▸ What you should do: Reproduce the following data exactly, minus any images.
>>>
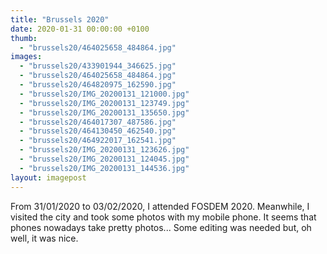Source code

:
 ```yaml
---
title: "Brussels 2020"
date: 2020-01-31 00:00:00 +0100
thumb: 
  - "brussels20/464025658_484864.jpg"
images: 
  - "brussels20/433901944_346625.jpg"
  - "brussels20/464025658_484864.jpg"
  - "brussels20/464820975_162590.jpg"
  - "brussels20/IMG_20200131_121000.jpg"
  - "brussels20/IMG_20200131_123749.jpg"
  - "brussels20/IMG_20200131_135650.jpg"
  - "brussels20/464017307_487586.jpg"
  - "brussels20/464130450_462540.jpg"
  - "brussels20/464922017_162541.jpg"
  - "brussels20/IMG_20200131_123626.jpg"
  - "brussels20/IMG_20200131_124045.jpg"
  - "brussels20/IMG_20200131_144536.jpg"
layout: imagepost
---
```


From 31/01/2020 to 03/02/2020, I attended FOSDEM 2020. Meanwhile, I visited the city and took some photos with my mobile phone. It seems that phones nowadays take pretty photos... Some editing was needed but, oh well, it was nice.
<<<
▸ Response area:
Source code

:
 ```yaml
---
title: "Brussels 2020"
date: 2020-01-31 00:00:00 +0100
thumb: 
  - "brussels20/464025658_484864.jpg"
images: 
  - "brussels20/433901944_346625.jpg"
  - "brussels20/464025658_484864.jpg"
  - "brussels20/464820975_162590.jpg"
  - "brussels20/IMG_20200131_121000.jpg"
  - "brussels20/IMG_20200131_123749.jpg"
  - "brussels20/IMG_20200131_135650.jpg"
  - "brussels20/464017307_487586.jpg"
  - "brussels20/464130450_462540.jpg"
  - "brussels20/464922017_162541.jpg"
  - "brussels20/IMG_20200131_123626.jpg"
  - "brussels20/IMG_20200131_124045.jpg"
  - "brussels20/IMG_20200131_144536.jpg"
layout: imagepost
---
```


From 31/01/2020 to 03/02/2020, I attended FOSDEM 2020. Meanwhile, I visited the city and took some photos with my mobile phone. It seems that phones nowadays take pretty photos... Some editing was needed but, oh well, it was nice.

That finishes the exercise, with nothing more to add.